RegExr: Learn, Build and Test Regex

nerdponx · on Jan 27, 2022

I (and most people I talk to about this stuff) tend to use Regex101 (https://regex101.com) for this purpose. It will be interesting to spend some time with RegExr and compare the two tools.

I am also aware of RegexBuddy (https://www.regular-expressions.info/regexbuddy.html), whose author also publishes very good regex learning content on their site. It looks great, but it's a closed-source Windows-only application, which means it's something I'll never be able to benefit from.

bloblaw · on Jan 27, 2022

RegexBuddy works perfectly on wine: https://www.regexbuddy.com/wine.html

Why does it matter if it's closed source?

I am a paying customer of RegexBuddy. Best $39 I've ever spent on software.

RegexBuddy's `debug` feature has no equal in open-source or commercial software: https://www.regexbuddy.com/debug.html

It has many more features than regex101 AND it keeps all data local. Maybe regex101 keeps things locally too, but I have to run it in a browser and I'm not about to put sensitive test data there.

That being said, regex101 is very well done, but I paid $39 for RegexBuddy 14 years ago (and price is still the same) and last year paid $19 for the optional upgrade from v3 to v4...but I really only did that to support the developer. v3 still met all my needs.

teh_klev · on Jan 28, 2022

I bought my copy of RegexBuddy in 2008. I should probably upgrade as well, if only to support the developer.

For me it's definitely been one of those "best money spent ever" tools as well.

fiatjaf · on Jan 27, 2022

https://www.regular-expressions.info/ is the best place to learn though, not because of the tools, but because the text is so good, so clear, you can learn without helper tools, just by reading, and become a regex master in one day.

libraryatnight · on Jan 27, 2022

Last time a regex conversation came up on HN someone turned me on to https://regexcrossword.com - which is good fun if you're someone who enjoys regex :)

geenew · on Jan 28, 2022

I’ve thought for a while that regex could make for a good competition. Given an input, write a regex that will get some output. Multiple competitors get the same test, first one to produce the output wins. In a tie, shortest regex wins :)

Would make for an entertaining show as the various malformed regexii produce partially correct outputs.

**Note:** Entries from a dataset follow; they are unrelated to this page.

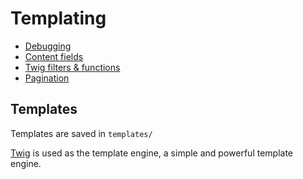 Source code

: # Templating

* [Debugging](debugging.md)
* [Content fields](content-fields.md) 
* [Twig filters & functions](twig.md)
* [Pagination](pagination.md)

## Templates

Templates are saved in `templates/`

[Twig](https://twig.symfony.com/) is used as the template engine, a simple and powerful template engine.


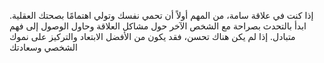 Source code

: إذا كنت في علاقة سامة، من المهم أولاً أن تحمي نفسك وتولي اهتمامًا بصحتك العقلية. ابدأ بالتحدث بصراحة مع الشخص الآخر حول مشاكل العلاقة وحاول الوصول إلى فهم متبادل. إذا لم يكن هناك تحسن، فقد يكون من الأفضل الابتعاد والتركيز على نموك الشخصي وسعادتك
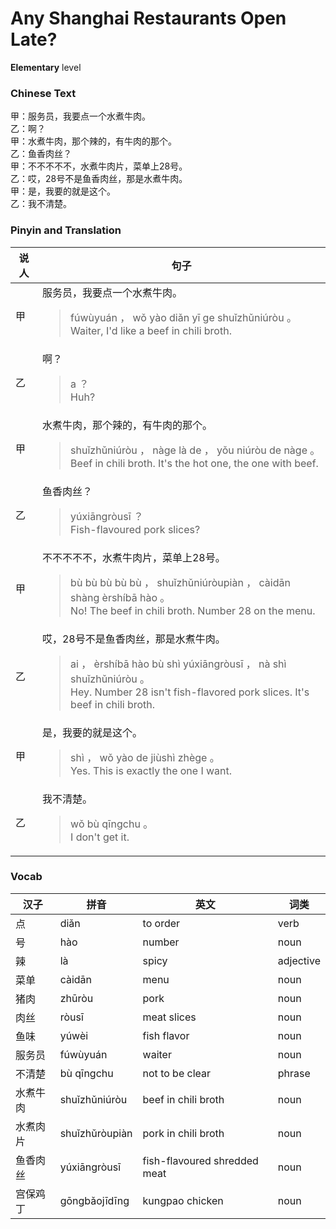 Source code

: # Any Shanghai Restaurants Open Late?
**Elementary** level
### Chinese Text
甲：服务员，我要点一个水煮牛肉。<br />乙：啊？<br />甲：水煮牛肉，那个辣的，有牛肉的那个。<br />乙：鱼香肉丝？<br />甲：不不不不不，水煮牛肉片，菜单上28号。<br />乙：哎，28号不是鱼香肉丝，那是水煮牛肉。<br />甲：是，我要的就是这个。<br />乙：我不清楚。

### Pinyin and Translation
|说人|句子|
|----|----|
|甲|服务员，我要点一个水煮牛肉。<blockquote>fúwùyuán ， wǒ yào diǎn yī ge shuǐzhǔniúròu 。<br />Waiter, I'd like a beef in chili broth.</blockquote>|
|乙|啊？<blockquote>a ？<br />Huh?</blockquote>|
|甲|水煮牛肉，那个辣的，有牛肉的那个。<blockquote>shuǐzhǔniúròu ， nàge là de ， yǒu niúròu de nàge 。<br />Beef in chili broth. It's the hot one, the one with beef.</blockquote>|
|乙|鱼香肉丝？<blockquote>yúxiāngròusī ？<br />Fish-flavoured pork slices?</blockquote>|
|甲|不不不不不，水煮牛肉片，菜单上28号。<blockquote>bù bù bù bù bù ， shuǐzhǔniúròupiàn ， càidān shàng èrshíbā hào 。<br />No! The beef in chili broth. Number 28 on the menu.</blockquote>|
|乙|哎，28号不是鱼香肉丝，那是水煮牛肉。<blockquote>ai ， èrshíbā hào bù shì yúxiāngròusī ， nà shì shuǐzhǔniúròu 。<br />Hey. Number 28 isn't fish-flavored pork slices. It's beef in chili broth.</blockquote>|
|甲|是，我要的就是这个。<blockquote>shì ， wǒ yào de jiùshì zhège 。<br />Yes. This is exactly the one I want.</blockquote>|
|乙|我不清楚。<blockquote>wǒ bù  qīngchu 。<br />I don't get it.</blockquote>|
### Vocab
|汉子|拼音|英文|词类|
|----|----|----|----|
|点|diǎn|to order|verb|
|号|hào|number|noun|
|辣|là|spicy|adjective|
|菜单|càidān|menu|noun|
|猪肉|zhūròu|pork|noun|
|肉丝|ròusī|meat slices|noun|
|鱼味|yúwèi|fish flavor|noun|
|服务员|fúwùyuán|waiter|noun|
|不清楚|bù  qīngchu|not to be clear|phrase|
|水煮牛肉|shuǐzhǔniúròu|beef in chili broth|noun|
|水煮肉片|shuǐzhǔròupiàn|pork in chili broth|noun|
|鱼香肉丝|yúxiāngròusī|fish-flavoured shredded meat|noun|
|宫保鸡丁|gōngbǎojīdīng|kungpao chicken|noun| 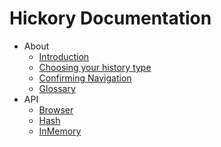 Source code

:# Hickory Documentation

* About
  * [Introduction](./about/introduction.md)
  * [Choosing your history type](./about/choosing.md)
  * [Confirming Navigation](./about/confirming-navigation.md)
  * [Glossary](./about/glossary.md)
* API
  * [Browser](./api/Browser.md)
  * [Hash](./api/Hash.md)
  * [InMemory](./api/InMemory.md)

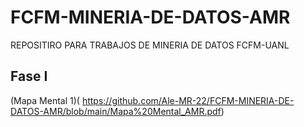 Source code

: # FCFM-MINERIA-DE-DATOS-AMR
REPOSITIRO PARA TRABAJOS DE MINERIA DE DATOS FCFM-UANL
## Fase I
(Mapa Mental 1)( https://github.com/Ale-MR-22/FCFM-MINERIA-DE-DATOS-AMR/blob/main/Mapa%20Mental_AMR.pdf)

l30n4da5 · on Jan 27, 2022

I've used RegExr for a few years now. No real reason other than it was the first tool for writing regex that I found.

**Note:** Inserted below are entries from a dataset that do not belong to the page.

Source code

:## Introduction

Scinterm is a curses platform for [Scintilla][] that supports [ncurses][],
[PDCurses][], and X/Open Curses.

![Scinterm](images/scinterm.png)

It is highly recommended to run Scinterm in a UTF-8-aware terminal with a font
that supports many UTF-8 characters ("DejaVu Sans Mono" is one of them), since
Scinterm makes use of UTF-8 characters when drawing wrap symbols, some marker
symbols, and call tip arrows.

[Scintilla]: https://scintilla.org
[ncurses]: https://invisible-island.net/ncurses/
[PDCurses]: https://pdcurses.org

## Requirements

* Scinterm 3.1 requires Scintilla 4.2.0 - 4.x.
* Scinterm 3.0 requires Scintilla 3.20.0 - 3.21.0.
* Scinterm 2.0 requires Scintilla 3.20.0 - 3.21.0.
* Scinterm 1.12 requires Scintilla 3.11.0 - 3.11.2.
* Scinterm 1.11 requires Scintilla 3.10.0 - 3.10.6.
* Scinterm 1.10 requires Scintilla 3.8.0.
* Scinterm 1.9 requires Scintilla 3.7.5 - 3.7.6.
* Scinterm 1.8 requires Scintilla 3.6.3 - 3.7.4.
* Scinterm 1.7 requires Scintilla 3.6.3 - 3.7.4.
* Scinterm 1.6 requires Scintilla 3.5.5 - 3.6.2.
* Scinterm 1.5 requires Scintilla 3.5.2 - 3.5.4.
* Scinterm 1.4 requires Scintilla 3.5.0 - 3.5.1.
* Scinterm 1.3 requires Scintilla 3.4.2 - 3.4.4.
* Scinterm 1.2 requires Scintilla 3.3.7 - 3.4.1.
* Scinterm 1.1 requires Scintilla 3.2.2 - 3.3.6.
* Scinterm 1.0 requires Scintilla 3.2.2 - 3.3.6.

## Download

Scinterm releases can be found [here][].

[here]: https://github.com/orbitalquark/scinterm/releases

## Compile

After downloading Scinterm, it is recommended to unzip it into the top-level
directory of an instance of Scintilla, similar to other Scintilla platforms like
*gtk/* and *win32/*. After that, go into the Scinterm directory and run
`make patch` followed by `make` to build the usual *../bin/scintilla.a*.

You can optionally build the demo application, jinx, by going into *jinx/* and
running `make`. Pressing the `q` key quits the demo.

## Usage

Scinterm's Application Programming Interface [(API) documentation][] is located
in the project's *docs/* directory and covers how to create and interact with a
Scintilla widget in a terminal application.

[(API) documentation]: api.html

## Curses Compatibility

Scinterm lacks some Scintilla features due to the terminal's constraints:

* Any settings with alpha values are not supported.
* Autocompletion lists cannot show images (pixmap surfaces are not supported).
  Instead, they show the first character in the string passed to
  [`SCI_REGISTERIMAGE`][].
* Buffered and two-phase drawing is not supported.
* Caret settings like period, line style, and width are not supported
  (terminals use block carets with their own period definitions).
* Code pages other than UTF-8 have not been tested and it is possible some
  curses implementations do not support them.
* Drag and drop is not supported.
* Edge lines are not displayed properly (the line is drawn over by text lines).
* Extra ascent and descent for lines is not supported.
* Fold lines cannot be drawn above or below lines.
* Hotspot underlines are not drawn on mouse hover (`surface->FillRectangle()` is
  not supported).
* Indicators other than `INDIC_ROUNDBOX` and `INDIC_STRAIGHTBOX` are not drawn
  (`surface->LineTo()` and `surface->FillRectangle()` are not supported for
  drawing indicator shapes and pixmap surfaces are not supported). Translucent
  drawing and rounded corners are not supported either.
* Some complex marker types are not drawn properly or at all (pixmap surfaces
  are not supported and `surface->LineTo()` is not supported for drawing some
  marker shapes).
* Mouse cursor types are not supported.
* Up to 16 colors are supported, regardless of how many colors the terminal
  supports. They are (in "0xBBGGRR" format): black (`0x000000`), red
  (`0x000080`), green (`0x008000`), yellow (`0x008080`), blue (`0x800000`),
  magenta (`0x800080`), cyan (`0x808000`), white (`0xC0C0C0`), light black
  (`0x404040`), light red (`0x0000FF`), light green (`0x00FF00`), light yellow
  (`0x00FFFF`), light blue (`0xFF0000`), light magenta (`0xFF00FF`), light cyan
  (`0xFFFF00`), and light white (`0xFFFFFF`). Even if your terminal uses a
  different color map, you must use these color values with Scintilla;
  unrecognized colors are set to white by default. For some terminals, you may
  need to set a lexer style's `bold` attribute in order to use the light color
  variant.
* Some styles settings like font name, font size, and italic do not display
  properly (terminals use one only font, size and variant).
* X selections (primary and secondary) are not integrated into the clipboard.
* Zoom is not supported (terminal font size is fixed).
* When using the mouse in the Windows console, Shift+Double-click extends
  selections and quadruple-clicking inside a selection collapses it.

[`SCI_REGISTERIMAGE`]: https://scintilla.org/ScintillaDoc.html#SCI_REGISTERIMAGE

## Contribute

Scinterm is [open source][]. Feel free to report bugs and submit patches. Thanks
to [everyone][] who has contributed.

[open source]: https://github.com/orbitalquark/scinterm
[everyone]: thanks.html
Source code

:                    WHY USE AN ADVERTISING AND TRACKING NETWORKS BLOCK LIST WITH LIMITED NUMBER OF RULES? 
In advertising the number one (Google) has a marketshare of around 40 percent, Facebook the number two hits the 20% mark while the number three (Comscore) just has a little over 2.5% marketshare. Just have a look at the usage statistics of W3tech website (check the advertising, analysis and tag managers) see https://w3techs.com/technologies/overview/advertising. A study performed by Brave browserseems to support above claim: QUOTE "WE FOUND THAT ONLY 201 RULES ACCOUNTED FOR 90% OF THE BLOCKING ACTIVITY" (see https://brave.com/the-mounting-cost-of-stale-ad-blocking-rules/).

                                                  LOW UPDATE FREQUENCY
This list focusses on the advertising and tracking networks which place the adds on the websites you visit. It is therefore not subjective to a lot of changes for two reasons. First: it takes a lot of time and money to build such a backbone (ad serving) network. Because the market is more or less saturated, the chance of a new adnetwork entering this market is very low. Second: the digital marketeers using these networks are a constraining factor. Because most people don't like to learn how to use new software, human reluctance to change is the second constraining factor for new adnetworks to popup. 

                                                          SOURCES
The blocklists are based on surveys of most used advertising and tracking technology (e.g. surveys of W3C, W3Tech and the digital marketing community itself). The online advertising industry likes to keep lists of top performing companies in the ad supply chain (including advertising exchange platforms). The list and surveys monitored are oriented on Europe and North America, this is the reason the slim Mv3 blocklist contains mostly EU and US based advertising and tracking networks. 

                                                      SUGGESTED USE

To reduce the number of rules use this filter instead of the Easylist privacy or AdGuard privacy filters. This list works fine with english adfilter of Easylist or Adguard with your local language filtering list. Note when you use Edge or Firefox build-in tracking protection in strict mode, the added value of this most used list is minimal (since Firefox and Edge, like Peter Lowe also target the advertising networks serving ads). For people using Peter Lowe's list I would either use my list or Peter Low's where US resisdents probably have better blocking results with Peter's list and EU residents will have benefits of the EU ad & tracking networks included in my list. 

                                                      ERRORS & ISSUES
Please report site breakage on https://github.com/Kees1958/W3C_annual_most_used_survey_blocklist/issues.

blahyawnblah · on Jan 27, 2022

This one is my go-to. But it would be a lot better if it didn't display an alert when you try to leave the site. I've started to try and find alternatives.

cdolan · on Jan 27, 2022

I don't get a warning to leave the site unless I've input data into the form. I find that to be a valuable feature and not a nag.

dmitriid · on Jan 27, 2022

> I've started to try and find alternatives.

https://regex101.com/

kroltan · on Jan 27, 2022

In Firefox you can set dom.disable_beforeunload to true in your about:config to disable this behaviour (globally)

a99c43f2d565504 · on Jan 27, 2022

I'd like a tool similar to this but for sed or awk usage. Like to see interactively what would be the output for given input and command. Particularly for the toolchain distributed with Ubuntu. I believe demand for such tool would be greater than just me. Let me know if you know one!

kbouck · on Jan 28, 2022

Ultimate Plumber https://github.com/akavel/up

HN discussion: https://news.ycombinator.com/item?id=26644110

laacz · on Jan 28, 2022

How about this one? https://awk.js.org/

nerdponx · on Jan 27, 2022

I was just talking about this yesterday. I too would really appreciate a tool like this!

viggity · on Jan 27, 2022

I think one reason why most people have a hard time reading regex is because they don't use any indentation or linebreaks. Honestly, if a buddy came to you and asked you to help him debug a javascript method and all 15 statements were on the same line, would you offer to help him, or tell him to fix his shit first so you can read it? What if it was all on one line and his variable names were all "v1", "v2", etc. Would you help him then? fuck no. And yet, this is standard operating procedure with regex, except you don't even get "v1", "v2" because nothing is labeled at all. v1/v2/... would be an improvement!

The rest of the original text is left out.